The lawyer also posted another update explaining about how the forestry authorities tried stopping her from seeing her clients, the arrested Orang Asli people.
"Treating our Orang Asli like common criminals. When I wanted to see them as my clients in Court, the Forestry people have the gall to stop me from seeing them. They obviously have no clue that everyone has a right to see their lawyers. I was about to complaint to the Magistrate when one TPR told them I must be allowed to see the OAs," said Siti, in a Facebook post that was posted at around 1pm today, 30 November.
Malaysiakini reported this afternoon that a total of 47 Orang Asli people have been remanded pending investigations into their anti-logging protest. According to Berita Harian, 17 out of the 47 were given three-day remand orders while the rest were only remanded for two days.
Siti also posted another video that showed an Orang Asli activist, Ani, saying that the authorities did not consult or speak with the indigenous community before demolishing their blockades and huts that the protesters used as their shelter
He also expressed how the Orang Asli community is not happy with how they decided to destroy their blockade all of a sudden without even telling them their purpose of being there first.
Malaysiakini reported that about 100 officers from the General Operations Force (GOF) of the police department were assisted by authorities from the Kelantan Forestry Department for the removal of the blockade.
It was also said that activists were told by the authorities that the police were only mobilised to the scene to "facilitate" the operation.
According to the English daily, the authorities were seen to have been destroying to wooden huts with chainsaw, while some of them were even kicking down the poles that supported the huts as the Orang Asli people could do nothing but just stand and watch their protest set up be demolished.
The photos below were posted yesterday by Siti Kasim on her Facebook. They depict the aftermath and state of the protest area after the authorities moved in to destroy all the huts and blockade.
The Orang Asli community in Gua Musang first set up the blockade in September to protest the logging at the Balah forest reserve, which is believed to be their ancestral land
In a press released that was published on the Malay Mail Online today, 30 November, Pusat Komas, a human rights organisation condemned the authorities' move to destroy the blockade and failing to respect the wishes of the Orang Asli community.
Calling it an intimidation and harassment, Pusat Komas said that the Orang Asli tried to discuss the matter with the Kelantan government but the efforts were to no avail.
After about two months of setting up the blockade, the Orang Asli protesters were said to have been served a notice on 6 November by the state government, which asked for them to remove the blockade by 20 November. The protesters did not respond to the notice and stood their ground.

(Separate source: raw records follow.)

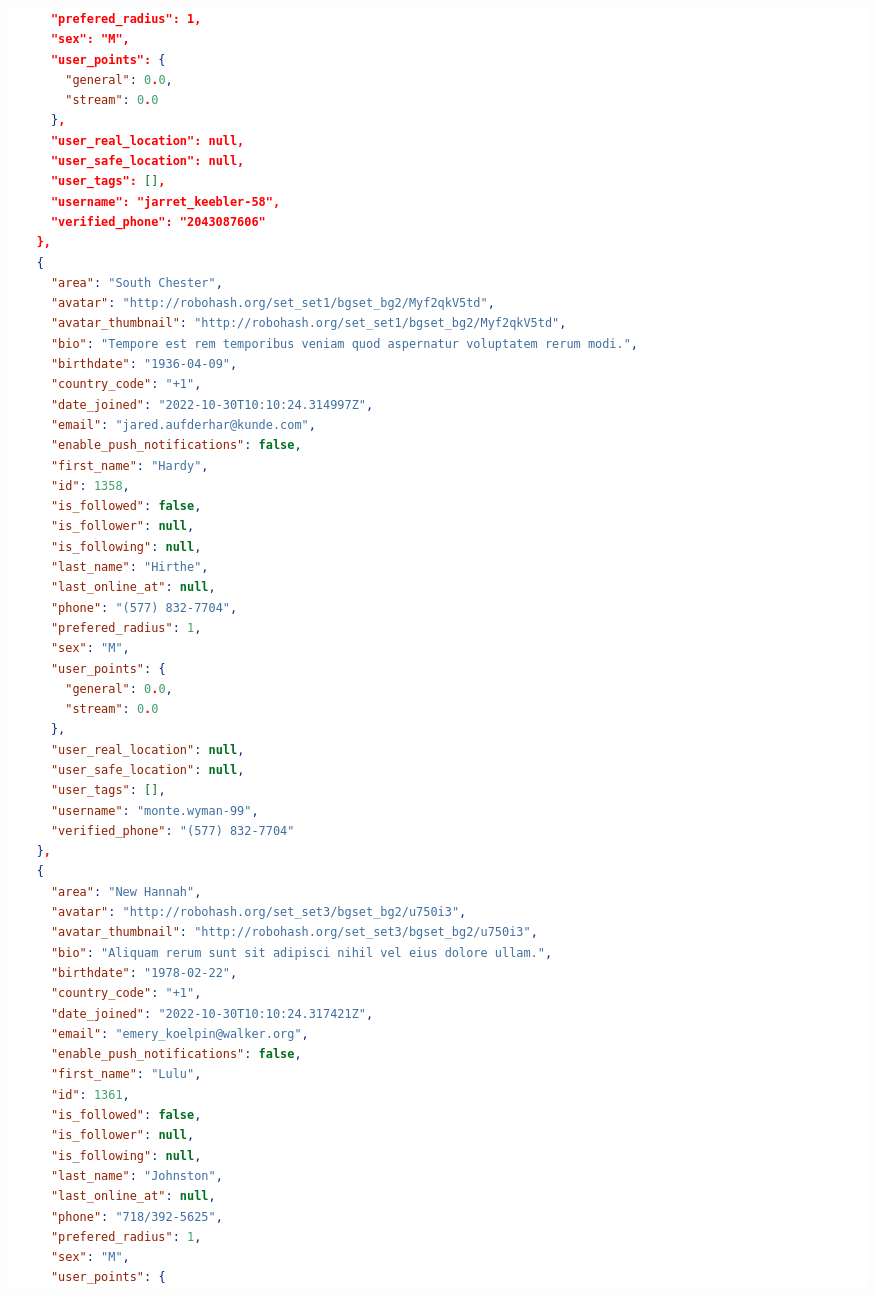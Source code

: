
 ```json
      "prefered_radius": 1,
      "sex": "M",
      "user_points": {
        "general": 0.0,
        "stream": 0.0
      },
      "user_real_location": null,
      "user_safe_location": null,
      "user_tags": [],
      "username": "jarret_keebler-58",
      "verified_phone": "2043087606"
    },
    {
      "area": "South Chester",
      "avatar": "http://robohash.org/set_set1/bgset_bg2/Myf2qkV5td",
      "avatar_thumbnail": "http://robohash.org/set_set1/bgset_bg2/Myf2qkV5td",
      "bio": "Tempore est rem temporibus veniam quod aspernatur voluptatem rerum modi.",
      "birthdate": "1936-04-09",
      "country_code": "+1",
      "date_joined": "2022-10-30T10:10:24.314997Z",
      "email": "jared.aufderhar@kunde.com",
      "enable_push_notifications": false,
      "first_name": "Hardy",
      "id": 1358,
      "is_followed": false,
      "is_follower": null,
      "is_following": null,
      "last_name": "Hirthe",
      "last_online_at": null,
      "phone": "(577) 832-7704",
      "prefered_radius": 1,
      "sex": "M",
      "user_points": {
        "general": 0.0,
        "stream": 0.0
      },
      "user_real_location": null,
      "user_safe_location": null,
      "user_tags": [],
      "username": "monte.wyman-99",
      "verified_phone": "(577) 832-7704"
    },
    {
      "area": "New Hannah",
      "avatar": "http://robohash.org/set_set3/bgset_bg2/u750i3",
      "avatar_thumbnail": "http://robohash.org/set_set3/bgset_bg2/u750i3",
      "bio": "Aliquam rerum sunt sit adipisci nihil vel eius dolore ullam.",
      "birthdate": "1978-02-22",
      "country_code": "+1",
      "date_joined": "2022-10-30T10:10:24.317421Z",
      "email": "emery_koelpin@walker.org",
      "enable_push_notifications": false,
      "first_name": "Lulu",
      "id": 1361,
      "is_followed": false,
      "is_follower": null,
      "is_following": null,
      "last_name": "Johnston",
      "last_online_at": null,
      "phone": "718/392-5625",
      "prefered_radius": 1,
      "sex": "M",
      "user_points": {
```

Pusat Komas alleged that the Kelantan government does not recognise native rights and their rights to their ancestral lands.
"Incidentally, this right is enshrined in the Universal Declaration of Human Rights Article 27 where, "No-one may stop you from participating in the cultural life of your community" and the United Nations Declaration on the Rights of Indigenous Peoples (UNDRIP) which sets out the individual and collective rights of indigenous peoples, as well as their rights to culture, identity, language, employment, health, education and other issues," read the press release.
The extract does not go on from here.